EXERCISE DESCRIPTION
Which of the lines below holds the string "public"? Copy every line that does.

DATA RECORDS
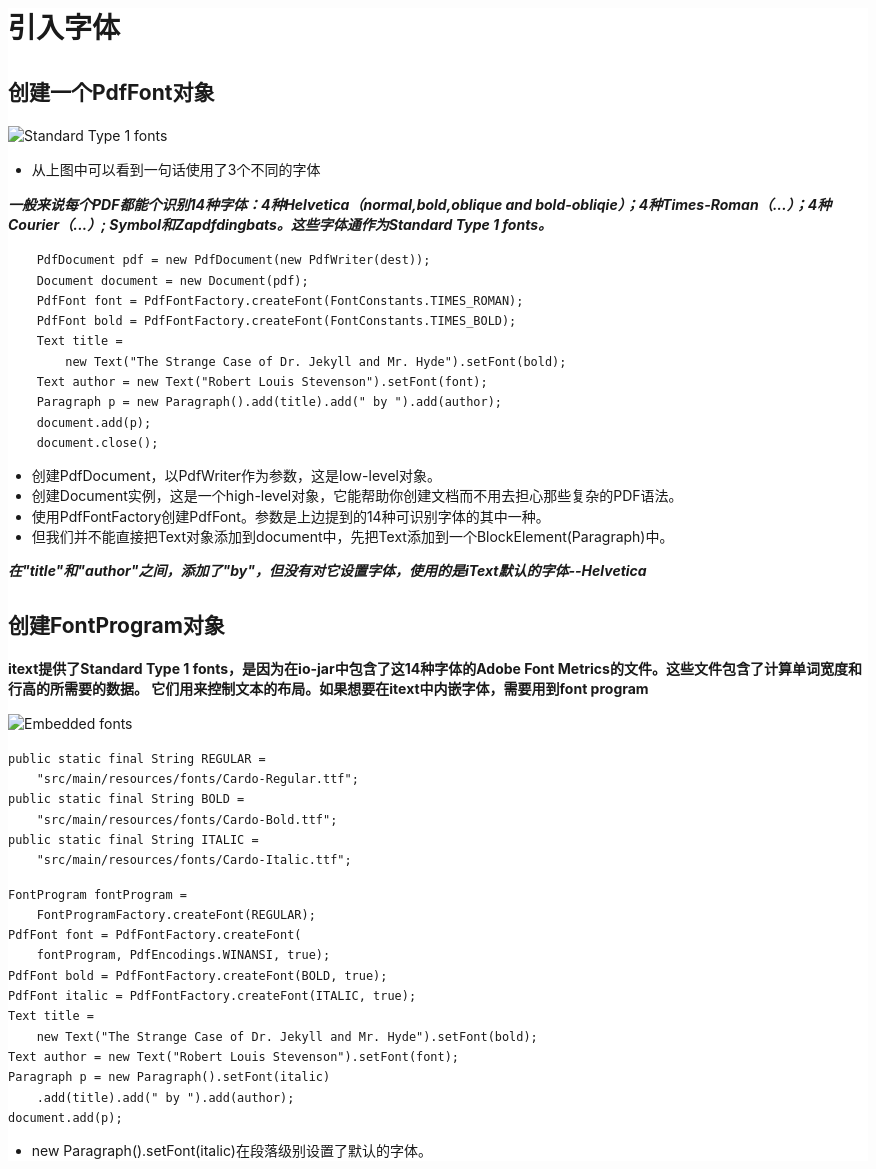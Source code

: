 # 引入字体
## 创建一个PdfFont对象
![Standard Type 1 fonts](https://developers.itextpdf.com/sites/default/files/C01F01_0.png)
* 从上图中可以看到一句话使用了3个不同的字体

***一般来说每个PDF都能个识别14种字体：4种Helvetica（normal,bold,oblique and bold-obliqie）；4种Times-Roman（...）；4种Courier（...）;
Symbol和Zapdfdingbats。这些字体通作为Standard Type 1 fonts。***

```
    PdfDocument pdf = new PdfDocument(new PdfWriter(dest));
    Document document = new Document(pdf);
    PdfFont font = PdfFontFactory.createFont(FontConstants.TIMES_ROMAN);
    PdfFont bold = PdfFontFactory.createFont(FontConstants.TIMES_BOLD);
    Text title =
        new Text("The Strange Case of Dr. Jekyll and Mr. Hyde").setFont(bold);
    Text author = new Text("Robert Louis Stevenson").setFont(font);
    Paragraph p = new Paragraph().add(title).add(" by ").add(author);
    document.add(p);
    document.close();
```
* 创建PdfDocument，以PdfWriter作为参数，这是low-level对象。
* 创建Document实例，这是一个high-level对象，它能帮助你创建文档而不用去担心那些复杂的PDF语法。
* 使用PdfFontFactory创建PdfFont。参数是上边提到的14种可识别字体的其中一种。
* 但我们并不能直接把Text对象添加到document中，先把Text添加到一个BlockElement(Paragraph)中。

***在"title"和"author"之间，添加了"by"，但没有对它设置字体，使用的是iText默认的字体--Helvetica***

## 创建FontProgram对象

**itext提供了Standard Type 1 fonts，是因为在io-jar中包含了这14种字体的Adobe Font Metrics的文件。这些文件包含了计算单词宽度和行高的所需要的数据。
它们用来控制文本的布局。如果想要在itext中内嵌字体，需要用到font program**

![Embedded fonts](https://developers.itextpdf.com/sites/default/files/C01F02_0.png)
```
public static final String REGULAR =
    "src/main/resources/fonts/Cardo-Regular.ttf";
public static final String BOLD =
    "src/main/resources/fonts/Cardo-Bold.ttf";
public static final String ITALIC =
    "src/main/resources/fonts/Cardo-Italic.ttf";
```
>>>
```
FontProgram fontProgram =
    FontProgramFactory.createFont(REGULAR);
PdfFont font = PdfFontFactory.createFont(
    fontProgram, PdfEncodings.WINANSI, true);
PdfFont bold = PdfFontFactory.createFont(BOLD, true);
PdfFont italic = PdfFontFactory.createFont(ITALIC, true);  
Text title =
    new Text("The Strange Case of Dr. Jekyll and Mr. Hyde").setFont(bold);
Text author = new Text("Robert Louis Stevenson").setFont(font);
Paragraph p = new Paragraph().setFont(italic)
    .add(title).add(" by ").add(author);
document.add(p);
```
* new Paragraph().setFont(italic)在段落级别设置了默认的字体。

ANSWER SECTION
public static final String REGULAR =
public static final String BOLD =
public static final String ITALIC =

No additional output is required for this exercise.